**The problem**. When you retype the entries, keep each one exact and leave out the pictures.

━━━━━ Material for this exercise

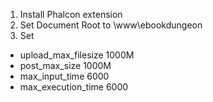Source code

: 1. Install Phalcon extension
2. Set Document Root to \www\ebookdungeon
3. Set
+ upload_max_filesize 1000M
+ post_max_size 1000M
+ max_input_time 6000
+ max_execution_time 6000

━━━━━━━━━━

**Written answer**.
Source code

: 1. Install Phalcon extension
2. Set Document Root to \www\ebookdungeon
3. Set
+ upload_max_filesize 1000M
+ post_max_size 1000M
+ max_input_time 6000
+ max_execution_time 6000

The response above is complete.